DIRECTIONS:
Everything in the data that follows has to be repeated verbatim.

════════

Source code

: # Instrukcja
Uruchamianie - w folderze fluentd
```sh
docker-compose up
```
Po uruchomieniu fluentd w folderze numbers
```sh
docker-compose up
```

════════

ANSWER TO THE PROBLEM:
Source code

: # Instrukcja
Uruchamianie - w folderze fluentd
```sh
docker-compose up
```
Po uruchomieniu fluentd w folderze numbers
```sh
docker-compose up
```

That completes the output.